Puisque j'étais dans mes pensées, je n'ai pas vu Enokiera s'arrêter. Je ne l'ai pas non plus vue masquer les yeux de ma monture avec sa main. Ce que je sais, en revanche, c'est que j'ai failli tomber à cause de l'arrêt soudain de mon Chalves. Lorsque j'ai voulu protester, elle a mit son doigt sur sa bouche. Elle m'a chuchoté de mettre un tissu sur mon visage en ne laissant qu'un espace pour mes yeux. Elle m'ordonne de ne pas bouger et de ne faire aucun bruit. Encore une fois je n'ai pas eu d'explications et de réponses à mes questions. J'ai obéi. J'ai laissé ma guide faire avancer les Chalves. Enokiera s'est couchée sur l'animal et j'ai fait pareil, le plus lentement possible. De ma position actuelle je peux voir le museau, proche, de sa monture ouvrir et fermer ses naseaux et bouger ses oreilles pointues d'avant en arrière.
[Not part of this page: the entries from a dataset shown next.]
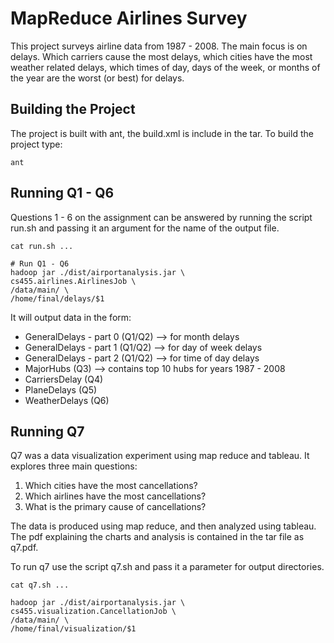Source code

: # MapReduce Airlines Survey

This project surveys airline data from 1987 - 2008. The main focus is on delays. Which carriers cause the most delays, which cities have the most weather related delays, which times of day, days of the week, or months of the year are the worst (or best) for delays.

## Building the Project

The project is built with ant, the build.xml is include in the tar. To build the project type:

```
ant
```

## Running Q1 - Q6

Questions 1 - 6 on the assignment can be answered by running the script run.sh and passing it an argument for the name of the output file.

```
cat run.sh ...

# Run Q1 - Q6
hadoop jar ./dist/airportanalysis.jar \
cs455.airlines.AirlinesJob \
/data/main/ \
/home/final/delays/$1

```

It will output data in the form:

* GeneralDelays - part 0 (Q1/Q2) --> for month delays
* GeneralDelays - part 1 (Q1/Q2) --> for day of week delays
* GeneralDelays - part 2 (Q1/Q2) --> for time of day delays
* MajorHubs (Q3) --> contains top 10 hubs for years 1987 - 2008
* CarriersDelay (Q4)
* PlaneDelays (Q5)
* WeatherDelays (Q6)

## Running Q7

Q7 was a data visualization experiment using map reduce and tableau. It explores three main questions:
1. Which cities have the most cancellations?
2. Which airlines have the most cancellations?
3. What is the primary cause of cancellations?

The data is produced using map reduce, and then analyzed using tableau. The pdf explaining the charts and analysis is contained in the tar file as q7.pdf.

To run q7 use the script q7.sh and pass it a parameter for output directories.

```
cat q7.sh ...

hadoop jar ./dist/airportanalysis.jar \
cs455.visualization.CancellationJob \
/data/main/ \
/home/final/visualization/$1

```
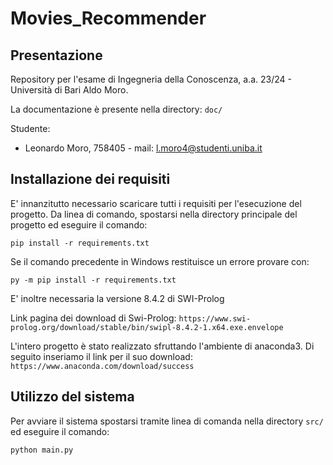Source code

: # Movies_Recommender

## Presentazione
Repository per l'esame di Ingegneria della Conoscenza, a.a. 23/24 - Università di Bari Aldo Moro.

La documentazione è presente nella directory: ```doc/```

Studente:
* Leonardo Moro, 758405 - mail: l.moro4@studenti.uniba.it


## Installazione dei requisiti
E' innanzitutto necessario scaricare tutti i requisiti per l'esecuzione del progetto. 
Da linea di comando, spostarsi nella directory principale del progetto ed eseguire il comando:

```pip install -r requirements.txt```

Se il comando precedente in Windows restituisce un errore provare con:

```py -m pip install -r requirements.txt```

E' inoltre necessaria la versione 8.4.2 di SWI-Prolog

Link pagina dei download di Swi-Prolog: ```https://www.swi-prolog.org/download/stable/bin/swipl-8.4.2-1.x64.exe.envelope```

L'intero progetto è stato realizzato sfruttando l'ambiente di anaconda3.
Di seguito inseriamo il link per il suo download: ```https://www.anaconda.com/download/success```

## Utilizzo del sistema
Per avviare il sistema spostarsi tramite linea di comanda nella directory ```src/``` 
ed eseguire il comando:

  ```python main.py```

  
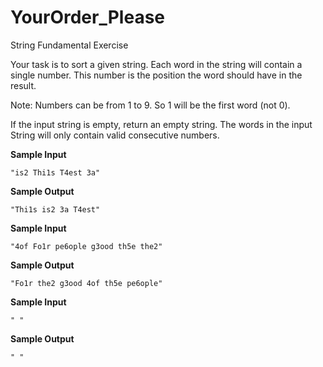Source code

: # YourOrder_Please
String Fundamental Exercise

Your task is to sort a given string. Each word in the string will contain a single number. This number is the position the word should have in the result.

Note: Numbers can be from 1 to 9. So 1 will be the first word (not 0).

If the input string is empty, return an empty string. The words in the input String will only contain valid consecutive numbers.

**Sample Input**
```
"is2 Thi1s T4est 3a"
```
**Sample Output**
```
"Thi1s is2 3a T4est"
```
**Sample Input**
```
"4of Fo1r pe6ople g3ood th5e the2"
```
**Sample Output**
```
"Fo1r the2 g3ood 4of th5e pe6ople"
```
**Sample Input**
```
" "
```
**Sample Output**
```
" "
```
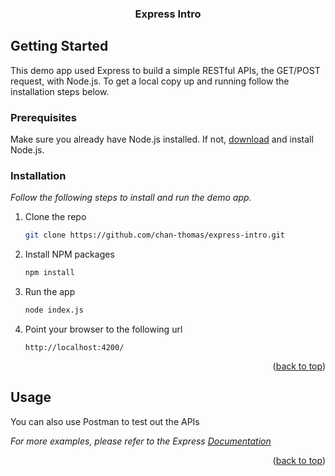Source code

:<h3 align="center">Express Intro</h3>

## Getting Started

This demo app used Express to build a simple RESTful APIs, the GET/POST request, with Node.js. To get a local copy up and running follow the installation steps below.

### Prerequisites

Make sure you already have Node.js installed. If not, [download](https://nodejs.org/en/download) and install Node.js.

### Installation

_Follow the following steps to install and run the demo app._

1. Clone the repo
   ```sh
   git clone https://github.com/chan-thomas/express-intro.git
   ```
2. Install NPM packages
   ```sh
   npm install
   ```
3. Run the app
   ```sh
   node index.js
   ```
4. Point your browser to the following url
   ```
   http://localhost:4200/
   ```

<p align="right">(<a href="#readme-top">back to top</a>)</p>



<!-- USAGE EXAMPLES -->
## Usage

You can also use Postman to test out the APIs

_For more examples, please refer to the Express [Documentation](https://expressjs.com/en/starter/installing.html)_

<p align="right">(<a href="#readme-top">back to top</a>)</p>

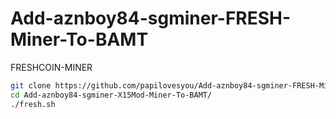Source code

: Add-aznboy84-sgminer-FRESH-Miner-To-BAMT
========================================

FRESHCOIN-MINER


```bash
git clone https://github.com/papilovesyou/Add-aznboy84-sgminer-FRESH-Miner-To-BAMT.git
cd Add-aznboy84-sgminer-X15Mod-Miner-To-BAMT/
./fresh.sh
```
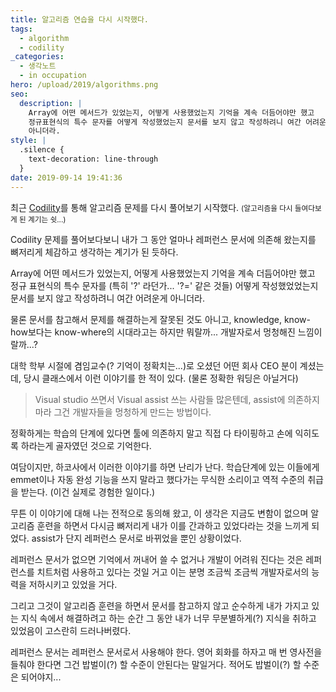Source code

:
 ```yaml
---
title: 알고리즘 연습을 다시 시작했다.
tags:
  - algorithm
  - codility
_categories:
  - 생각노트
  - in occupation
hero: /upload/2019/algorithms.png
seo:
  description: |
    Array에 어떤 메서드가 있었는지, 어떻게 사용했었는지 기억을 계속 더듬어야만 했고
    정규표현식의 특수 문자를 어떻게 작성했었는지 문서를 보지 않고 작성하려니 여간 어려운게
    아니더라.
style: |
  .silence {
    text-decoration: line-through
  }
date: 2019-09-14 19:41:36
---
```



최근 [Codility](https://codility.com)를 통해 알고리즘 문제를 다시 풀어보기 시작했다.
<small class="silence">(알고리즘을 다시 들여다보게 된 계기는 쉿...)</small>

Codility 문제를 풀어보다보니 내가 그 동안 얼마나 레퍼런스 문서에 의존해 왔는지를 뼈저리게
체감하고 생각하는 계기가 된 듯하다.

Array에 어떤 메서드가 있었는지, 어떻게 사용했었는지 기억을 계속 더듬어야만 했고 정규
표현식의 특수 문자를 (특히 '?' 라던가... '?=' 같은 것들) 어떻게 작성했었었는지 문서를 보지
않고 작성하려니 여간 어려운게 아니더라.

물론 문서를 참고해서 문제를 해결하는게 잘못된 것도 아니고, knowledge, know-how보다는
know-where의 시대라고는 하지만 뭐랄까... 개발자로서 멍청해진 느낌이랄까...?

대학 학부 시절에 겸임교수(? 기억이 정확치는...)로 오셨던 어떤 회사 CEO 분이 계셨는데,
당시 클래스에서 이런 이야기를 한 적이 있다. (물론 정확한 워딩은 아닐거다)

> Visual studio 쓰면서 Visual assist 쓰는 사람들 많은텐데, assist에 의존하지마라
> 그건 개발자들을 멍청하게 만드는 방법이다.

정확하게는 학습의 단계에 있다면 툴에 의존하지 말고 직접 다 타이핑하고 손에 익히도록 하라는게
골자였던 것으로 기억한다.

여담이지만, 하코사에서 이러한 이야기를 하면 난리가 난다. 학습단계에 있는 이들에게 emmet이나
자동 완성 기능을 쓰지 말라고 했다가는 무식한 소리이고 역적 수준의 취급을 받는다. (이건
실제로 경험한 일이다.)

무튼 이 이야기에 대해 나는 전적으로 동의해 왔고, 이 생각은 지금도 변함이 없으며 알고리즘
훈련을 하면서 다시금 뼈저리게 내가 이를 간과하고 있었다라는 것을 느끼게 되었다. assist가 단지
레퍼런스 문서로 바뀌었을 뿐인 상황이었다.

레퍼런스 문서가 없으면 기억에서 꺼내어 쓸 수 없거나 개발이 어려워 진다는 것은 레퍼런스를
치트처럼 사용하고 있다는 것일 거고 이는 분명 조금씩 조금씩 개발자로서의 능력을 저하시키고
있었을 거다.

그리고 그것이 알고리즘 훈련을 하면서 문서를 참고하지 않고 순수하게 내가 가지고 있는 지식
속에서 해결하려고 하는 순간 그 동안 내가 너무 무분별하게(?) 지식을 취하고 있었음이 고스란히
드러나버렸다.

레퍼런스 문서는 레퍼런스 문서로서 사용해야 한다. 영어 회화를 하자고 매 번 영사전을 들춰야
한다면 그건 밥벌이(?) 할 수준이 안된다는 말일거다. 적어도 밥벌이(?) 할 수준은 되어야지...
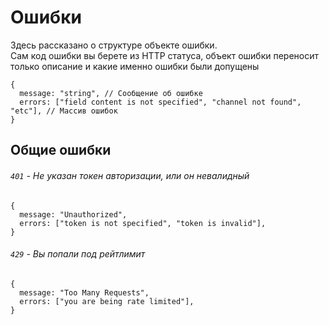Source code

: # Ошибки
Здесь рассказано о структуре объекте ошибки.<br>
Сам код ошибки вы берете из HTTP статуса, объект ошибки переносит только описание и какие именно ошибки были допущены
```json5
{
  message: "string", // Сообщение об ошибке
  errors: ["field content is not specified", "channel not found", "etc"], // Массив ошибок
}
```

## Общие ошибки
###### `401` - Не указан токен авторизации, или он невалидный
```json5
{
  message: "Unauthorized",
  errors: ["token is not specified", "token is invalid"],
}
```
###### `429` - Вы попали под рейтлимит
```json5
{
  message: "Too Many Requests",
  errors: ["you are being rate limited"],
}
```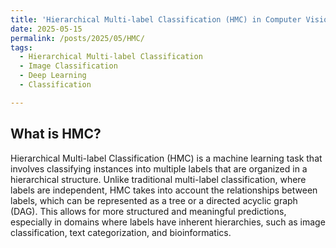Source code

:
 ```yaml
---
title: 'Hierarchical Multi-label Classification (HMC) in Computer Vision'
date: 2025-05-15
permalink: /posts/2025/05/HMC/
tags:
  - Hierarchical Multi-label Classification
  - Image Classification
  - Deep Learning
  - Classification

---
```


## What is HMC?
Hierarchical Multi-label Classification (HMC) is a machine learning task that involves classifying instances into multiple labels that are organized in a hierarchical structure. Unlike traditional multi-label classification, where labels are independent, HMC takes into account the relationships between labels, which can be represented as a tree or a directed acyclic graph (DAG). This allows for more structured and meaningful predictions, especially in domains where labels have inherent hierarchies, such as image classification, text categorization, and bioinformatics.


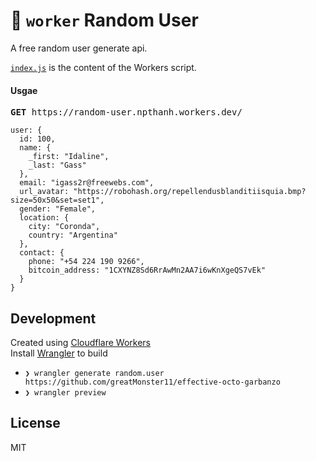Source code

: # 👷 `worker` Random User

A free random user generate api.

[`index.js`](https://github.com/cloudflare/worker-template/blob/master/index.js) is the content of the Workers script.

#### Usgae

<pre><b>GET</b> https://random-user.npthanh.workers.dev/ </pre>

```
user: {
  id: 100,
  name: {
    _first: "Idaline",
    _last: "Gass"
  },
  email: "igass2r@freewebs.com",
  url_avatar: "https://robohash.org/repellendusblanditiisquia.bmp?size=50x50&set=set1",
  gender: "Female",
  location: {
    city: "Coronda",
    country: "Argentina"
  },
  contact: {
    phone: "+54 224 190 9266",
    bitcoin_address: "1CXYNZ8Sd6RrAwMn2AA7i6wKnXgeQS7vEk"
  }
}
```

 ## Development
 Created using [Cloudflare Workers](https://workers.dev)
 <br />
 Install [Wrangler](https://github.com/cloudflare/wrangler) to build

 - `❯ wrangler generate random.user https://github.com/greatMonster11/effective-octo-garbanzo`
- `❯ wrangler preview`

## License

MIT
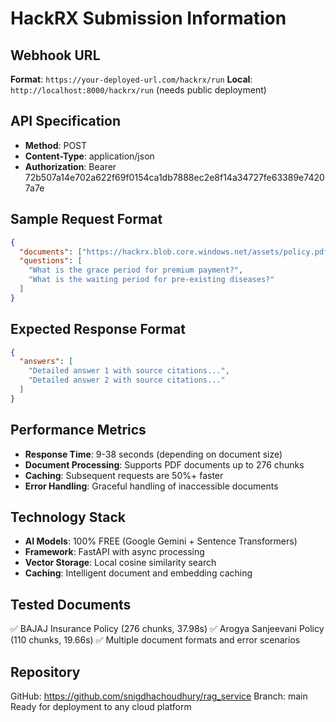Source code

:# HackRX Submission Information

## Webhook URL

**Format**: `https://your-deployed-url.com/hackrx/run`
**Local**: `http://localhost:8000/hackrx/run` (needs public deployment)

## API Specification

- **Method**: POST
- **Content-Type**: application/json
- **Authorization**: Bearer 72b507a14e702a622f69f0154ca1db7888ec2e8f14a34727fe63389e74207a7e

## Sample Request Format

```json
{
  "documents": ["https://hackrx.blob.core.windows.net/assets/policy.pdf"],
  "questions": [
    "What is the grace period for premium payment?",
    "What is the waiting period for pre-existing diseases?"
  ]
}
```

## Expected Response Format

```json
{
  "answers": [
    "Detailed answer 1 with source citations...",
    "Detailed answer 2 with source citations..."
  ]
}
```

## Performance Metrics

- **Response Time**: 9-38 seconds (depending on document size)
- **Document Processing**: Supports PDF documents up to 276 chunks
- **Caching**: Subsequent requests are 50%+ faster
- **Error Handling**: Graceful handling of inaccessible documents

## Technology Stack

- **AI Models**: 100% FREE (Google Gemini + Sentence Transformers)
- **Framework**: FastAPI with async processing
- **Vector Storage**: Local cosine similarity search
- **Caching**: Intelligent document and embedding caching

## Tested Documents

✅ BAJAJ Insurance Policy (276 chunks, 37.98s)
✅ Arogya Sanjeevani Policy (110 chunks, 19.66s)
✅ Multiple document formats and error scenarios

## Repository

GitHub: https://github.com/snigdhachoudhury/rag_service
Branch: main
Ready for deployment to any cloud platform
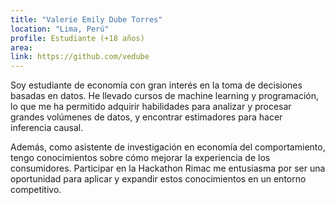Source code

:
 ```yaml
---
title: "Valerie Emily Dube Torres"
location: "Lima, Perú"
profile: Estudiante (+18 años)
area: 
link: https://github.com/vedube
---
```


Soy estudiante de economía con gran interés en la toma de decisiones basadas en datos. He llevado cursos de machine learning y programación, lo que me ha permitido adquirir habilidades para analizar y procesar grandes volúmenes de datos, y encontrar estimadores para hacer inferencia causal. 

Además, como asistente de investigación en economía del comportamiento, tengo conocimientos sobre cómo mejorar la experiencia de los consumidores. Participar en la Hackathon Rimac me entusiasma por ser una oportunidad para aplicar y expandir estos conocimientos en un entorno competitivo.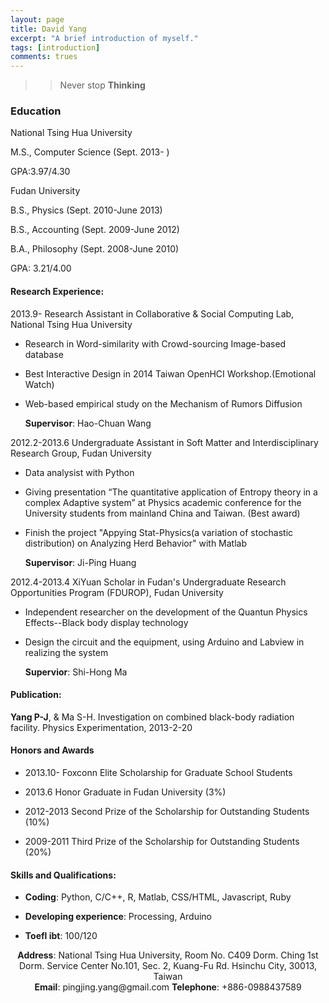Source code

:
 ```yaml
---
layout: page
title: David Yang
excerpt: "A brief introduction of myself."
tags: [introduction]
comments: trues
---
```


>> Never stop __Thinking__

### Education


National Tsing Hua University

M.S., Computer Science
(Sept. 2013- )

GPA:3.97/4.30

Fudan University

B.S., Physics
(Sept. 2010-June 2013)

B.S., Accounting
(Sept. 2009-June 2012)

B.A., Philosophy 
(Sept. 2008-June 2010)

GPA: 3.21/4.00

#### Research Experience:

2013.9-
Research Assistant in Collaborative & Social Computing Lab, National Tsing Hua University

- Research in Word-similarity with Crowd-sourcing Image-based database
- Best Interactive Design in 2014 Taiwan OpenHCI Workshop.(Emotional Watch)
- Web-based empirical study on the Mechanism of Rumors Diffusion

	**Supervisor**: Hao-Chuan Wang

2012.2-2013.6
Undergraduate Assistant in Soft Matter and Interdisciplinary Research Group, Fudan University

- Data analysist with Python
- Giving presentation “The quantitative application of Entropy theory in a complex Adaptive system” at Physics academic conference for the University students from mainland China and Taiwan. (Best award)
- Finish the project "Appying Stat-Physics(a variation of stochastic distribution) on Analyzing Herd Behavior" with Matlab

	**Supervisor**: Ji-Ping Huang

2012.4-2013.4
XiYuan Scholar in Fudan's Undergraduate Research Opportunities Program (FDUROP), Fudan University

- Independent researcher on the development of the Quantun Physics Effects--Black body display technology
- Design the circuit and the equipment, using Arduino and Labview in realizing the system

	**Supervior**: Shi-Hong Ma

#### Publication:

__Yang P-J__, & Ma S-H. Investigation on combined black-body radiation facility. Physics Experimentation, 2013-2-20

#### Honors and Awards

- 2013.10- Foxconn Elite Scholarship for Graduate School Students

- 2013.6 Honor Graduate in Fudan University (3%)

- 2012-2013 Second Prize of the Scholarship for Outstanding Students (10%)

- 2009-2011 Third Prize of the Scholarship for Outstanding Students (20%)
 

#### Skills and Qualifications:

- **Coding**: Python, C/C++, R, Matlab, CSS/HTML, Javascript, Ruby

- **Developing experience**: Processing, Arduino

- **Toefl ibt**: 100/120


<center><b>Address</b>: National Tsing Hua University, Room No. C409 Dorm. Ching 1st Dorm. Service Center
No.101, Sec. 2, Kuang-Fu Rd.
Hsinchu City, 30013, Taiwan</center>

<center><b>Email</b>: pingjing.yang@gmail.com <b>Telephone</b>: +886-0988437589</center>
Le tissu que j'ai mis sur mon visage ne sent pas très bon et cela me gène, alors je respire par la bouche pour avoir moins l'odeur. Je ne suis absolument pas à l'aise dans cette position. Je ne peux m'accrocher nulle part. Je perds le tissu. Ma tête glisse contre l'une des épaules du Chalve et ma chaîne (où il y a mon nom, prénom, nationalité plus une série de nombres dont j'ignore la signification), glisse de l'intérieur de mon tee-shirt et vient se cogner sur la peau de mon porteur. La chaîne est en métal et elle produit un son aigu, presque inaudible. En essayant de ne pas tomber, je l'attrape d'une main pour qu'elle ne retinte pas à nouveau et je la mets dans ma poche. Trop tard. Un grondement et un bruissement de feuilles se fait entendre. Les Chalves se cabrent et filent, à toute vitesse, à travers les bois en poussant des petits cris graves qui s'estompent. Nous sommes tombés lors de la ruade, moi sur la nuque et le dos, elle sur ses pieds. Elle a été très agile. Elle se précipite vers moi puis m'entraine par le bras. Nous courons de toutes nos forces en direction de la plaine Ouaq, pourtant très éloignée. Des cris graves nous poursuivent, je suis encore sonné par ma chute, j'ai mal à la nuque. Je sens mes jambes courir et mes pieds fouler le sol mais je ne sais pas d'où vient cette force de courir aussi vite et longtemps, sans même avoir le temps de voir devant moi. Elle m'entraine avec une force incroyable. Je ne vois que les arbres qui défilent. Mon coeur cogne fort dans ma poitrine. A courir ainsi mon souffle s'épuise. Mon dos et ma nuque me lancent. J'ai envie d'hurler pour que l'on s'arrête mais seul un son rauque sort de ma bouche. Mes lèvres commencent à se déshydrater. Mon corps tombe en avant. N'ayant pas mon bras libre c'est ma tête qui est en première. Avant que ce ne soit le noir, je pense à un truc vraiment bête. Je me dis : Ah, tiens, chez eux aussi la mousse est verte. Oh, ma tête va toucher le sol. Je sombre. Instantanément je perds mes sens. Est-ce que je vais mourir ? Le suis-je déjà ? Mes pensées s'éteignent unes à unes.